2011-espinoza-automated
findings extracted from this paper
-
During a two-month run in 2011 that coincided with the Jasmine Revolution protests, China's HTTP GET request backbone blacklist showed no additions or removals of keywords on a daily, weekly, or even monthly basis. Numerous current-event terms that triggered search engine censorship produced zero GET request RST responses, indicating the two censorship mechanisms operate on entirely different update timescales.
-
A maximum entropy named entity extraction (NEE) model trained on Chinese-language Wikipedia achieved 89.63% recall and 83.44% specificity for person names, 96.3% recall and 69.80% specificity for place names, and 87.56% recall and 88.40% specificity for organization names.
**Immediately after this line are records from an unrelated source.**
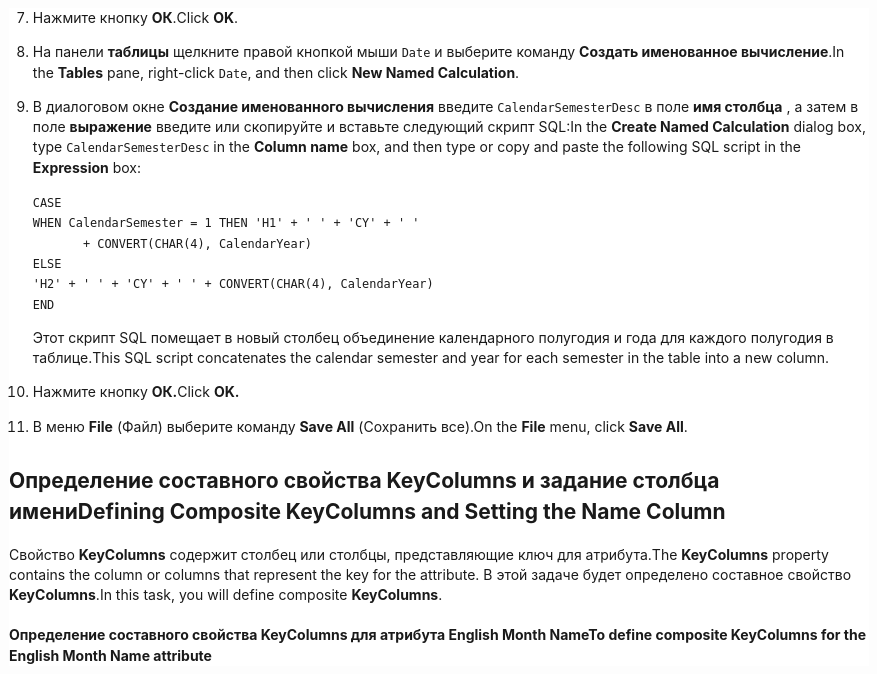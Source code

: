 7.  <span data-ttu-id="a7db0-179">Нажмите кнопку **ОК**.</span><span class="sxs-lookup"><span data-stu-id="a7db0-179">Click **OK**.</span></span>  
  
8.  <span data-ttu-id="a7db0-180">На панели **таблицы** щелкните правой кнопкой мыши `Date` и выберите команду **Создать именованное вычисление**.</span><span class="sxs-lookup"><span data-stu-id="a7db0-180">In the **Tables** pane, right-click `Date`, and then click **New Named Calculation**.</span></span>  
  
9. <span data-ttu-id="a7db0-181">В диалоговом окне **Создание именованного вычисления** введите `CalendarSemesterDesc` в поле **имя столбца** , а затем в поле **выражение** введите или скопируйте и вставьте следующий скрипт SQL:</span><span class="sxs-lookup"><span data-stu-id="a7db0-181">In the **Create Named Calculation** dialog box, type `CalendarSemesterDesc` in the **Column name** box, and then type or copy and paste the following SQL script in the **Expression** box:</span></span>  
  
    ```  
    CASE  
    WHEN CalendarSemester = 1 THEN 'H1' + ' ' + 'CY' + ' '   
           + CONVERT(CHAR(4), CalendarYear)  
    ELSE  
    'H2' + ' ' + 'CY' + ' ' + CONVERT(CHAR(4), CalendarYear)  
    END  
    ```  
  
     <span data-ttu-id="a7db0-182">Этот скрипт SQL помещает в новый столбец объединение календарного полугодия и года для каждого полугодия в таблице.</span><span class="sxs-lookup"><span data-stu-id="a7db0-182">This SQL script concatenates the calendar semester and year for each semester in the table into a new column.</span></span>  
  
10. <span data-ttu-id="a7db0-183">Нажмите кнопку **ОК.**</span><span class="sxs-lookup"><span data-stu-id="a7db0-183">Click **OK.**</span></span>  
  
11. <span data-ttu-id="a7db0-184">В меню **File** (Файл) выберите команду **Save All** (Сохранить все).</span><span class="sxs-lookup"><span data-stu-id="a7db0-184">On the **File** menu, click **Save All**.</span></span>  
  
## <a name="defining-composite-keycolumns-and-setting-the-name-column"></a><span data-ttu-id="a7db0-185">Определение составного свойства KeyColumns и задание столбца имени</span><span class="sxs-lookup"><span data-stu-id="a7db0-185">Defining Composite KeyColumns and Setting the Name Column</span></span>  
 <span data-ttu-id="a7db0-186">Свойство **KeyColumns** содержит столбец или столбцы, представляющие ключ для атрибута.</span><span class="sxs-lookup"><span data-stu-id="a7db0-186">The **KeyColumns** property contains the column or columns that represent the key for the attribute.</span></span> <span data-ttu-id="a7db0-187">В этой задаче будет определено составное свойство **KeyColumns**.</span><span class="sxs-lookup"><span data-stu-id="a7db0-187">In this task, you will define composite **KeyColumns**.</span></span>  
  
#### <a name="to-define-composite-keycolumns-for-the-english-month-name-attribute"></a><span data-ttu-id="a7db0-188">Определение составного свойства KeyColumns для атрибута English Month Name</span><span class="sxs-lookup"><span data-stu-id="a7db0-188">To define composite KeyColumns for the English Month Name attribute</span></span>  
  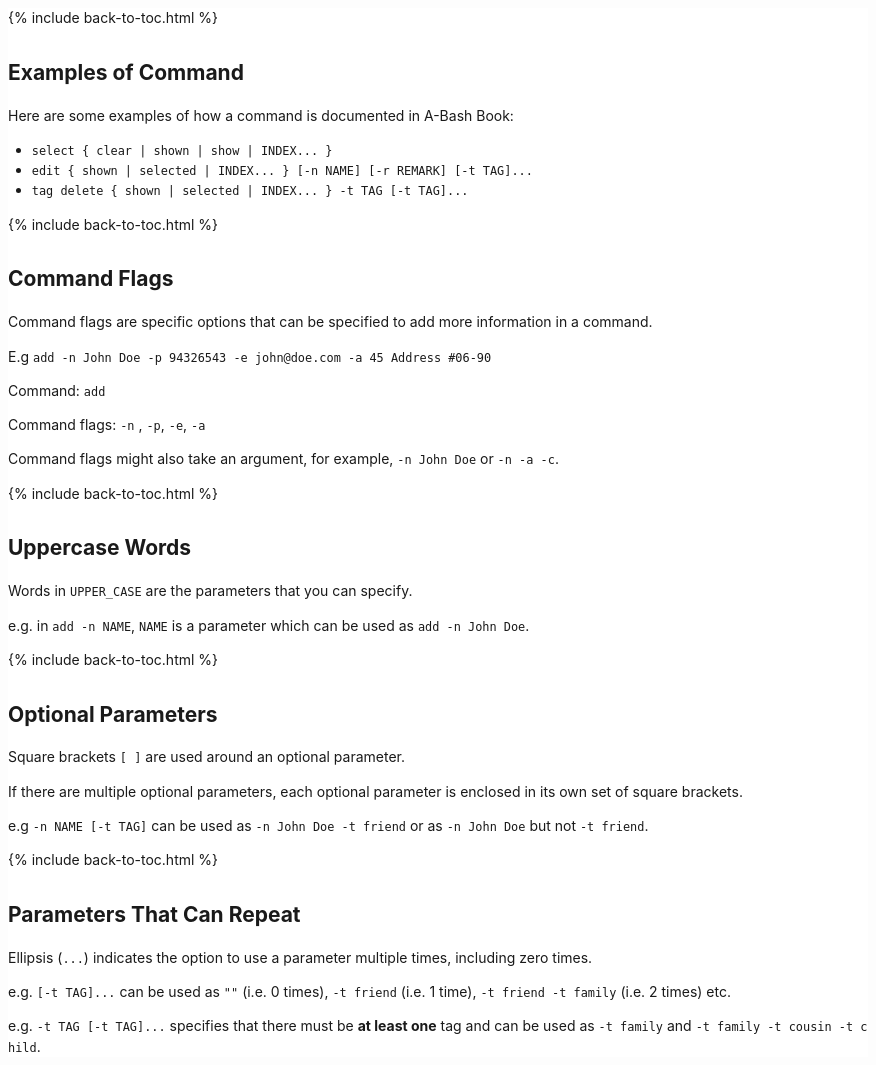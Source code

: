 {% include back-to-toc.html %}

## Examples of Command

Here are some examples of how a command is documented in A-Bash Book:

- `select { clear | shown | show | INDEX... }`
- `edit { shown | selected | INDEX... } [-n NAME] [-r REMARK] [-t TAG]...`
- `tag delete { shown | selected | INDEX... } -t TAG [-t TAG]...`

{% include back-to-toc.html %}

## Command Flags

Command flags are specific options that can be specified to add more information in a command.

E.g `add -n John Doe -p 94326543 -e john@doe.com -a 45 Address #06-90`

Command: `add`

Command flags: `-n` , `-p`, `-e`, `-a`

Command flags might also take an argument, for example, `-n John Doe` or `-n -a -c`.

{% include back-to-toc.html %}

## Uppercase Words

Words in `UPPER_CASE` are the parameters that you can specify.

e.g. in `add -n NAME`, `NAME` is a parameter which can be used as `add -n John Doe`.

{% include back-to-toc.html %}

## Optional Parameters

Square brackets `[ ]` are used around an optional parameter.

If there are multiple optional parameters, each optional parameter is enclosed in its own set of square
brackets.

e.g `-n NAME [-t TAG]` can be used as `-n John Doe -t friend` or as `-n John Doe` but
not `-t friend`.

{% include back-to-toc.html %}

## Parameters That Can Repeat

Ellipsis (`...`) indicates the option to use a parameter multiple times, including zero times.

e.g. `[-t TAG]...` can be used as `""` (i.e. 0 times), `-t friend` (i.e. 1 time), `-t friend -t family` (i.e. 2 times) etc.

e.g. `-t TAG [-t TAG]...` specifies that there must be **at least one** tag and can be used
as `-t family` and `-t family -t cousin -t child`.

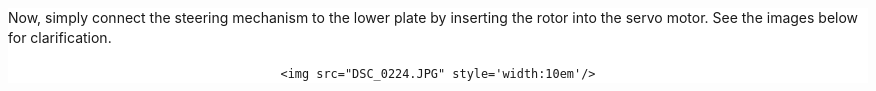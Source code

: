 Now, simply connect the steering mechanism to the lower plate by inserting the rotor into the servo motor. See the images below for clarification.

<p>
  <center>

    <img src="DSC_0224.JPG" style='width:10em'/>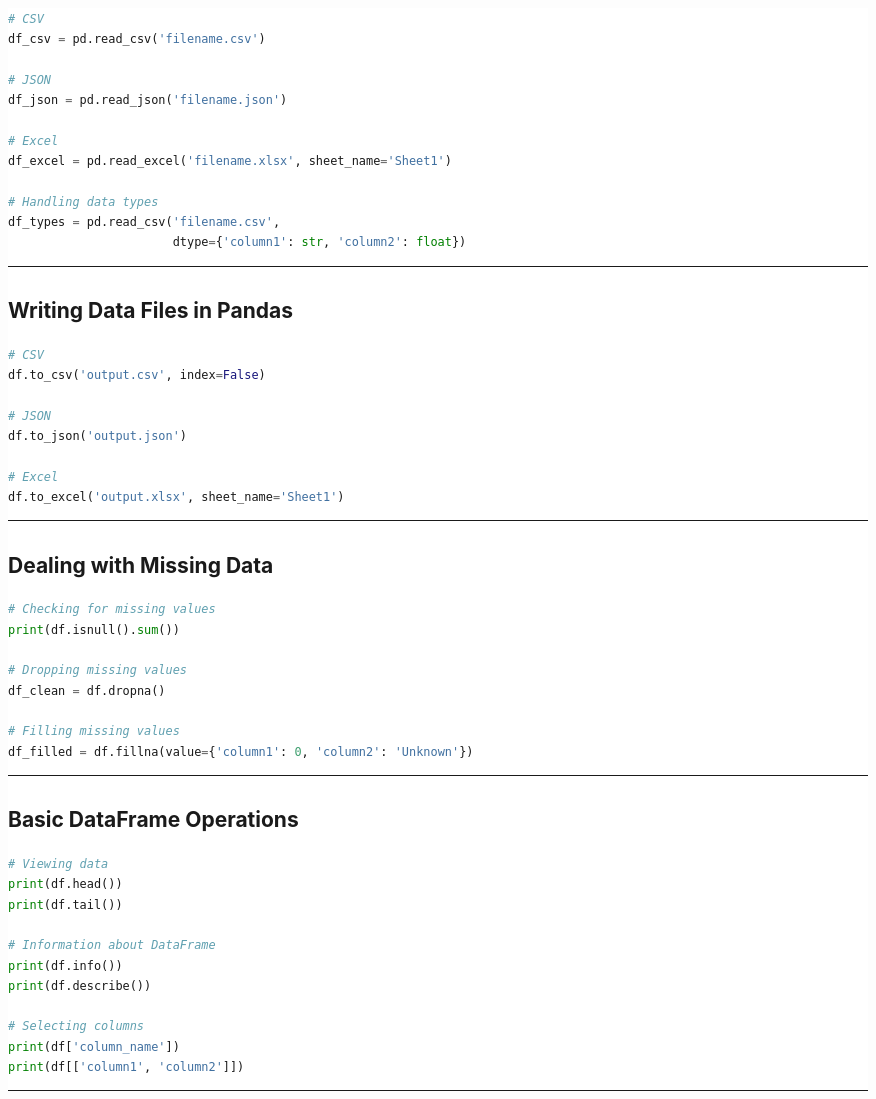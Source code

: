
 ```python
# CSV
df_csv = pd.read_csv('filename.csv')

# JSON
df_json = pd.read_json('filename.json')

# Excel
df_excel = pd.read_excel('filename.xlsx', sheet_name='Sheet1')

# Handling data types
df_types = pd.read_csv('filename.csv', 
                       dtype={'column1': str, 'column2': float})
```

---

## Writing Data Files in Pandas

```python
# CSV
df.to_csv('output.csv', index=False)

# JSON
df.to_json('output.json')

# Excel
df.to_excel('output.xlsx', sheet_name='Sheet1')
```

---

## Dealing with Missing Data

```python
# Checking for missing values
print(df.isnull().sum())

# Dropping missing values
df_clean = df.dropna()

# Filling missing values
df_filled = df.fillna(value={'column1': 0, 'column2': 'Unknown'})
```

---

## Basic DataFrame Operations

```python
# Viewing data
print(df.head())
print(df.tail())

# Information about DataFrame
print(df.info())
print(df.describe())

# Selecting columns
print(df['column_name'])
print(df[['column1', 'column2']])
```

---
Despite 0.42% precision for person names, the system reduces the number of words requiring censorship probes by nearly an order of magnitude while retaining nearly 90% of actual named entities.
-
To measure Chinese search engine censorship independently of backbone GET request filtering, the authors split each search engine HTTP GET request across multiple TCP packets so the server would reassemble the full query but routers performing single-packet keyword inspection would not see a complete match. This technique allowed ground-truth measurement of search engine responses free of backbone RST injection interference.
-
A controlled probe of two Chinese search engines found that the query 'fuck' triggered a legal notice that results had been removed, while 'fuck you' did not, suggesting that search engine censorship suppresses websites where a sensitive term appears prominently rather than matching exact byte strings in the query itself. The paper concludes this mechanism is topical and website-removal-based, not a static keyword blacklist.
-
During the 2011 Jasmine Revolution, words such as 'Jasmine Flower,' terms linked to Liu Xiaobo's Nobel Prize, and numeric references to presidential rent criticism triggered Chinese search engine censorship (results-removed warnings) but produced no HTTP GET request RST injections. This demonstrates that search engine filtering and backbone keyword filtering are independently operated layers that diverge sharply for rapidly evolving current-event content.